Academic Leadership and Service

Description

Throughout my academic career, I have served in multiple leadership roles within both my institution and the larger ecological community. At St. Ambrose, I currently co-direct the growing interdisciplinary environmental studies program, including serving as placement coordinator and supervisor for the Capstone experience. I also co-advise the student environmental club, Green Life, which re-formed in the fall of my first year on campus after a several year hiatus and is now one of the most active clubs on campus.  I also co-chair the campus sustainability committee, a mix of faculty, staff and students helping push campus forward through multiple events and initiatives. In this role, I coordinate event planning and campus synergies, supervise two student workers associated with grant development and fundraising, lead strategic planning and capacity building initiatives, and plan community programming and other activities to better campus. I was the organizer of SAU’s 2020-21 campus theme, titled “Changing Climates: From Rising Seas to Societal Needs.” This campus theme included seminars, workshops and other activities throughout the academic year to raise awareness about our changing planetary, political and social climates, both in our local community and around the world. I co-chair the Faculty Development Committee and serve on multiple additional work groups associated with the campus master plan, the general education curriculum, and student leadership scholarships.
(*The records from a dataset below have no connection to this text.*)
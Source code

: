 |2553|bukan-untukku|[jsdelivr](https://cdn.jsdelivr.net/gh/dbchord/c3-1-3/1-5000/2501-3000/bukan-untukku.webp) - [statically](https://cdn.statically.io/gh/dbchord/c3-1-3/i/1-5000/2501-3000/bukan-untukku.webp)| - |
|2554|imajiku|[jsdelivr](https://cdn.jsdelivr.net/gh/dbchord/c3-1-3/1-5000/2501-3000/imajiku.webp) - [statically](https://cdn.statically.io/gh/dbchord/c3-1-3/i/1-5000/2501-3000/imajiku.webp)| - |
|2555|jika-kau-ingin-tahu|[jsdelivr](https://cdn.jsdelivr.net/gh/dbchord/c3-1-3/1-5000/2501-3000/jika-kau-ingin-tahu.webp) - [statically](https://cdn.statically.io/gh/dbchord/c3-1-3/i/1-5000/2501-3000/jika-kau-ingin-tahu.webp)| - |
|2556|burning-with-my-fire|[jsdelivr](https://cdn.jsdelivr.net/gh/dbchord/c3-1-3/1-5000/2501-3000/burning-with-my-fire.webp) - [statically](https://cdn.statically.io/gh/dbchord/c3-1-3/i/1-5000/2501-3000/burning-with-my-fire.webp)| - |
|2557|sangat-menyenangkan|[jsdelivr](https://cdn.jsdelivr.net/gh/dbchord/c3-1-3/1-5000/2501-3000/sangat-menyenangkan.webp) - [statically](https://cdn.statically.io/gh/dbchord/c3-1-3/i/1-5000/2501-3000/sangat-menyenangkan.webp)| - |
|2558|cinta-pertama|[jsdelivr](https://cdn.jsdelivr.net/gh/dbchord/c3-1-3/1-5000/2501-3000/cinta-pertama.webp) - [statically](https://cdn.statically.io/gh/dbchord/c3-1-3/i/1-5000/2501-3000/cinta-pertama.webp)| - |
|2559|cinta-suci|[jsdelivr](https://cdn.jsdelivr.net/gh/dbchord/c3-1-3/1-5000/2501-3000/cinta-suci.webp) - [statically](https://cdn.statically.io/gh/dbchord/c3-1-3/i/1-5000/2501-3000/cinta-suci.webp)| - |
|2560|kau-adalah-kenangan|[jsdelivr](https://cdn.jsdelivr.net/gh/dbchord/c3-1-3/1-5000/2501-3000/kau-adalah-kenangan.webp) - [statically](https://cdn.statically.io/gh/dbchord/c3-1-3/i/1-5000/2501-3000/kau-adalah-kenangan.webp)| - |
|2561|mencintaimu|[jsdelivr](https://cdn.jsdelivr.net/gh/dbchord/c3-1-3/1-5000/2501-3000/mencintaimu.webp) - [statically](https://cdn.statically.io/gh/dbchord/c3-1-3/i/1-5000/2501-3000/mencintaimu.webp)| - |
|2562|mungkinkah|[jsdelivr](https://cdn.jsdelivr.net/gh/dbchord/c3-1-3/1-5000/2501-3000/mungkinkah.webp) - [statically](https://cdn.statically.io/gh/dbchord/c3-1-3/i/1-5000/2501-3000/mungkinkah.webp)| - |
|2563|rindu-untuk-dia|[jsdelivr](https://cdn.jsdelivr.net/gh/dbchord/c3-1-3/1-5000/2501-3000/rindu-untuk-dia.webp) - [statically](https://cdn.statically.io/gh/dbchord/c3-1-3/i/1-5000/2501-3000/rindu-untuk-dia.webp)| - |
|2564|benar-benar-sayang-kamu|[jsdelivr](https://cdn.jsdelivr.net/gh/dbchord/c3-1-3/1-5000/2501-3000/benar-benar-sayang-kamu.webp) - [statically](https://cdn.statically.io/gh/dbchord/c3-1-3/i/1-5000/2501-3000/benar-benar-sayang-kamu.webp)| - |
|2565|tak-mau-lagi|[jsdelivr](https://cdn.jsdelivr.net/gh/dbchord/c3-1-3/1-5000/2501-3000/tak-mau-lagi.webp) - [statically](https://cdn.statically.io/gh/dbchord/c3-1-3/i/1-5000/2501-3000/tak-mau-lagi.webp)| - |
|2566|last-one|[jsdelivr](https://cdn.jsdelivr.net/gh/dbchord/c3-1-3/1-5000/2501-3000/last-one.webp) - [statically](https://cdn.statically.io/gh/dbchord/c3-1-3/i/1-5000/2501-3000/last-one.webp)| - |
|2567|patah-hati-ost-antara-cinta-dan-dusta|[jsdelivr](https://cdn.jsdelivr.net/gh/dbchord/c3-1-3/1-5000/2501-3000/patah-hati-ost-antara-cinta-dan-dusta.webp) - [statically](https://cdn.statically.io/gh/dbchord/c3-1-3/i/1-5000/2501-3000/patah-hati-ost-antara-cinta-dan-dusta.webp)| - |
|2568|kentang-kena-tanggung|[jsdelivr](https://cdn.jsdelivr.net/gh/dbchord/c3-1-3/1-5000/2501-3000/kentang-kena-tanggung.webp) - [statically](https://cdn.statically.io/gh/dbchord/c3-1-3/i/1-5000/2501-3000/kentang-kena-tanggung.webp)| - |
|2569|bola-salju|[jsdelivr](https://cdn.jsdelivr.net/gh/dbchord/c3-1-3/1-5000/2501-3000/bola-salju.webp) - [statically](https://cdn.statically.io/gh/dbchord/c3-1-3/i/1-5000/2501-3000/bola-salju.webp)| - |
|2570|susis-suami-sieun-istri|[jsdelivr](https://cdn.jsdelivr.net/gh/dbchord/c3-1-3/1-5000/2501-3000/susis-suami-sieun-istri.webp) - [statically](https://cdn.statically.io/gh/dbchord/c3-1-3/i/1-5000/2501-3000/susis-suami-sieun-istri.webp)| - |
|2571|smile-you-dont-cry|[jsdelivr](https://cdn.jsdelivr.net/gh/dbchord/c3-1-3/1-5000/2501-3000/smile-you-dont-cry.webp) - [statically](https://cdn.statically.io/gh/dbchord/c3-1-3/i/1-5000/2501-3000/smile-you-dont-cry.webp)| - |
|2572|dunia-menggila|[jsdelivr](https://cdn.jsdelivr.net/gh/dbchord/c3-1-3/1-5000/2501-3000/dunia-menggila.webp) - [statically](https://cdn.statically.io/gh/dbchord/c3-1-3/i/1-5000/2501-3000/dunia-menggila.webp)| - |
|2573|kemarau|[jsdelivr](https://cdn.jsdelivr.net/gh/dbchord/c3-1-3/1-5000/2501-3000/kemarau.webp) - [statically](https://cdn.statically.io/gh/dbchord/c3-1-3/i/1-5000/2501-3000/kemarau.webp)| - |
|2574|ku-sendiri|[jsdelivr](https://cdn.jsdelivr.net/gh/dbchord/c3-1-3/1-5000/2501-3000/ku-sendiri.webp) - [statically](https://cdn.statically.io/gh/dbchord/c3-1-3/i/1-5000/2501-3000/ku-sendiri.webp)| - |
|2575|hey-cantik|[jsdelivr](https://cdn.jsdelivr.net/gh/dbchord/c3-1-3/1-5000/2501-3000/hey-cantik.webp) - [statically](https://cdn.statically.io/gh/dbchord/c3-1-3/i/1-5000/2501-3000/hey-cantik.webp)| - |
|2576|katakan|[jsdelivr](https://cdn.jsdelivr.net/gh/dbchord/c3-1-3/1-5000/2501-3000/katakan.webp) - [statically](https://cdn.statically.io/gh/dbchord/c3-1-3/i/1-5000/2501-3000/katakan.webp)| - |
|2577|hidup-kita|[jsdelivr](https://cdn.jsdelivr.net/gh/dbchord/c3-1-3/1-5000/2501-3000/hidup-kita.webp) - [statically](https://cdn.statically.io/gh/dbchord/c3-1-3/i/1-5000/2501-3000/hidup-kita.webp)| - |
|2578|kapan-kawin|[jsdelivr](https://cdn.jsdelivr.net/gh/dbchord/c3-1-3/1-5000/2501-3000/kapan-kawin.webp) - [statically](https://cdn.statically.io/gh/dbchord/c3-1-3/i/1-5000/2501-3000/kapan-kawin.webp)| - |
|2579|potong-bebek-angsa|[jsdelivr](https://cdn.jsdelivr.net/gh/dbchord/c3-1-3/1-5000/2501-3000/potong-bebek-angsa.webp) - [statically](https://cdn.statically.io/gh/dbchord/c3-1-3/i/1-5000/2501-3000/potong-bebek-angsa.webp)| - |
Outside of St. Ambrose, I serve as a board member for the Integrated Roadside Vegetation Management program in Scott County Iowa, in an effort to restore native prairie species and mitigate environmental harms of county roadsides.  I have coordinated research efforts, with SAU students, to understand the community dynamics of these roadsides, particularly to inventory and assess the habitat quality of rare, threatened and endangered native plants in Scott County. I am also a member of the local Botanical Center, The Nature Conservancy and the Ecological Society of America.

At SMWC, I was the advisor for all students in the Environmental Science program, and chair of Greening The Woods, a committee of faculty, staff and students dedicated to improving the campus community through sustainability initiatives. I was lead instructor for several courses at Saint Mary-of-the-Woods College, including the Sustainability Capstone and all courses within the Environmental Science Program. I have developed and converted several courses for online instruction and served on the SMWC Curriculum Committee.

I involved my students in several projects that have improved the campus community, including the development and maintenance of several pollinator gardens on campus, the restoration of the campus lake community, the construction and cultivation of a passive solar greenhouse with our partners at the White Violet Center for Eco-Justice and the implementation of trayless dining at the campus dining hall. Finally, I spearheaded the development of a sustainability summit, in partnership with the White Violet Center, to bring together regional leaders in sustainability studies to discuss their perspectives with members of the campus and local community.

My service extends beyond the campus and into the greater local community.  I served as a board member and president for the Ouabache Land Conservancy, a conservation organization dedicated to protection of natural lands. In this role, I assisted with the construction of nature trails and events for a nature preserve, in addition to the development of public outreach materials for interactions with the local community.

My efforts as a graduate student led to the creation of a UNC student research symposium for ecology and environment, the first of its kind in the area, which fostered a supportive atmosphere for students to gain experience presenting their work and to network with their peers. I have chaired the symposium committee for three years, and the symposium has grown to include students from several universities throughout North Carolina.

I spent two years as President of my graduate student association, communicating with the chair and administrators of the program to ensure that graduate students needs and activities were properly addressed, as well as organizing the student population for networking and research efforts. In addition, I served as chair of our weekly seminar committee, organizing visits and hosting well-known ecological researchers from across the country. Finally, I served on the program review committee, identifying areas of improvement for a better University experience.

Several colleagues and I have organized a working group examining the challenges and benefits of interdisciplinary ecological research.  This working group, comprised of a dozen researchers across the country, hosted a workshop at the 100th ESA Conference in August 2015 to flesh out the major ideas affiliated with interdisciplinary ecology, in an effort to identify best practices and areas for improvement as interdisciplinarity becomes more common place in the field.